> [Supplied data]:
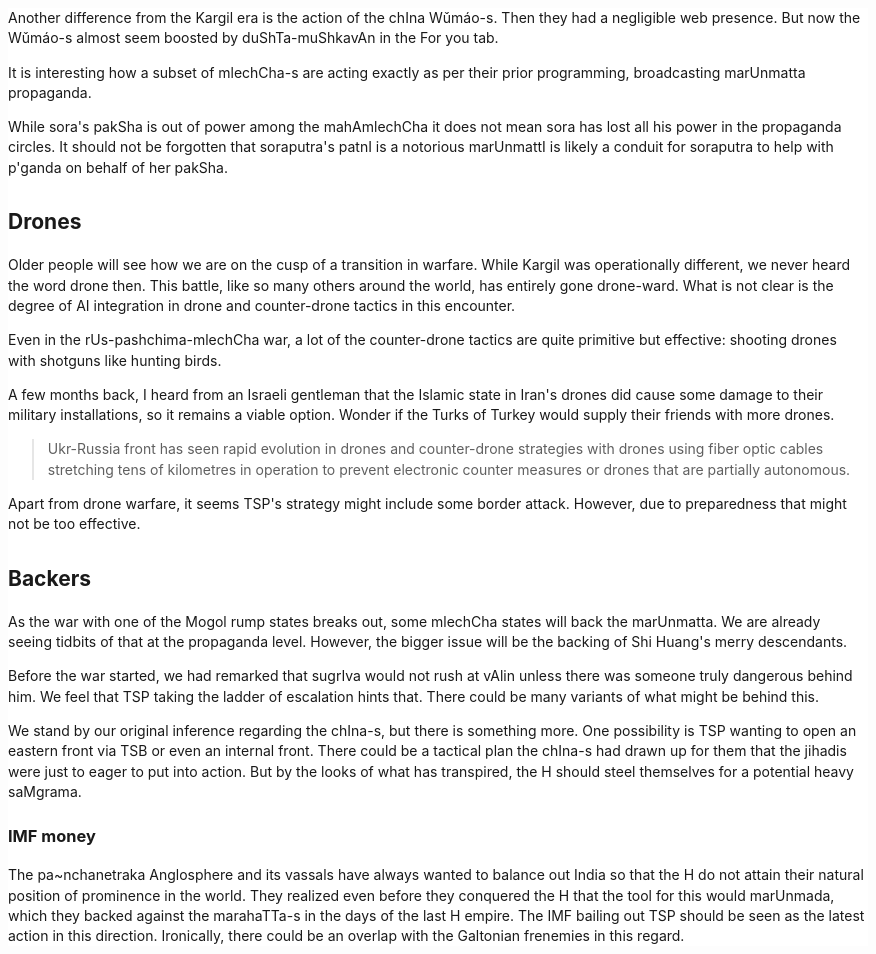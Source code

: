 Another difference from the Kargil era is the action of the chIna Wǔmáo-s. Then they had a negligible web presence. But now the Wǔmáo-s almost seem boosted by duShTa-muShkavAn in the For you tab.

It is interesting how a subset of mlechCha-s are acting exactly as per their prior programming, broadcasting marUnmatta propaganda.

While sora's pakSha is out of power among the mahAmlechCha it does not mean sora has lost all his power in the propaganda circles. It should not be forgotten that soraputra's patnI is a notorious marUnmattI is likely a conduit for soraputra to help with p'ganda on behalf of her pakSha.


## Drones
Older people will see how we are on the cusp of a transition in warfare. While Kargil was operationally different, we never heard the word drone then. This battle, like so many others around the world, has entirely gone drone-ward. What is not clear is the degree of AI integration in drone and counter-drone tactics in this encounter. 

Even in the rUs-pashchima-mlechCha war, a lot of the counter-drone tactics are quite primitive but effective: shooting drones with shotguns like hunting birds. 

A few months back, I heard from an Israeli gentleman that the Islamic state in Iran's drones did cause some damage to their military installations, so it remains a viable option. Wonder if the Turks of Turkey would supply their friends with more drones.

> Ukr-Russia front has seen rapid evolution in drones and counter-drone strategies with drones using fiber optic cables stretching tens of kilometres in operation to prevent electronic counter measures or drones that are partially autonomous.


Apart from drone warfare, it seems TSP's strategy might include some border attack. However, due to preparedness that might not be too effective.




## Backers
As the war with one of the Mogol rump states breaks out, some mlechCha states will back the marUnmatta. We are already seeing tidbits of that at the propaganda level. However, the bigger issue will be the backing of Shi Huang's merry descendants.

Before the war started, we had remarked that sugrIva would not rush at vAlin unless there was someone truly dangerous behind him. We feel that TSP taking the ladder of escalation hints that. There could be many variants of what might be behind this. 

We stand by our original inference regarding the chIna-s, but there is something more. One possibility is TSP wanting to open an eastern front via TSB or even an internal front. There could be a tactical plan the chIna-s had drawn up for them that the jihadis were just to eager to put into action. But by the looks of what has transpired, the H should steel themselves for a potential heavy saMgrama.

### IMF money
The pa~nchanetraka Anglosphere and its vassals have always wanted to balance out India so that the H do not attain their natural position of prominence in the world. They realized even before they conquered the H that the tool for this would marUnmada, which they backed against the marahaTTa-s in the days of the last H empire. The IMF bailing out TSP should be seen as the latest action in this direction. Ironically, there could be an overlap with the Galtonian frenemies in this regard.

> [What you have to do]: Once the pictures are set aside, the remaining data must be transcribed exactly.

> [Completed task]:
Source code

: Another difference from the Kargil era is the action of the chIna Wǔmáo-s. Then they had a negligible web presence. But now the Wǔmáo-s almost seem boosted by duShTa-muShkavAn in the For you tab.

It is interesting how a subset of mlechCha-s are acting exactly as per their prior programming, broadcasting marUnmatta propaganda.

While sora's pakSha is out of power among the mahAmlechCha it does not mean sora has lost all his power in the propaganda circles. It should not be forgotten that soraputra's patnI is a notorious marUnmattI is likely a conduit for soraputra to help with p'ganda on behalf of her pakSha.


## Drones
Older people will see how we are on the cusp of a transition in warfare. While Kargil was operationally different, we never heard the word drone then. This battle, like so many others around the world, has entirely gone drone-ward. What is not clear is the degree of AI integration in drone and counter-drone tactics in this encounter. 

Even in the rUs-pashchima-mlechCha war, a lot of the counter-drone tactics are quite primitive but effective: shooting drones with shotguns like hunting birds. 

A few months back, I heard from an Israeli gentleman that the Islamic state in Iran's drones did cause some damage to their military installations, so it remains a viable option. Wonder if the Turks of Turkey would supply their friends with more drones.

> Ukr-Russia front has seen rapid evolution in drones and counter-drone strategies with drones using fiber optic cables stretching tens of kilometres in operation to prevent electronic counter measures or drones that are partially autonomous.


Apart from drone warfare, it seems TSP's strategy might include some border attack. However, due to preparedness that might not be too effective.




## Backers
As the war with one of the Mogol rump states breaks out, some mlechCha states will back the marUnmatta. We are already seeing tidbits of that at the propaganda level. However, the bigger issue will be the backing of Shi Huang's merry descendants.

Before the war started, we had remarked that sugrIva would not rush at vAlin unless there was someone truly dangerous behind him. We feel that TSP taking the ladder of escalation hints that. There could be many variants of what might be behind this. 

We stand by our original inference regarding the chIna-s, but there is something more. One possibility is TSP wanting to open an eastern front via TSB or even an internal front. There could be a tactical plan the chIna-s had drawn up for them that the jihadis were just to eager to put into action. But by the looks of what has transpired, the H should steel themselves for a potential heavy saMgrama.

### IMF money
The pa~nchanetraka Anglosphere and its vassals have always wanted to balance out India so that the H do not attain their natural position of prominence in the world. They realized even before they conquered the H that the tool for this would marUnmada, which they backed against the marahaTTa-s in the days of the last H empire. The IMF bailing out TSP should be seen as the latest action in this direction. Ironically, there could be an overlap with the Galtonian frenemies in this regard.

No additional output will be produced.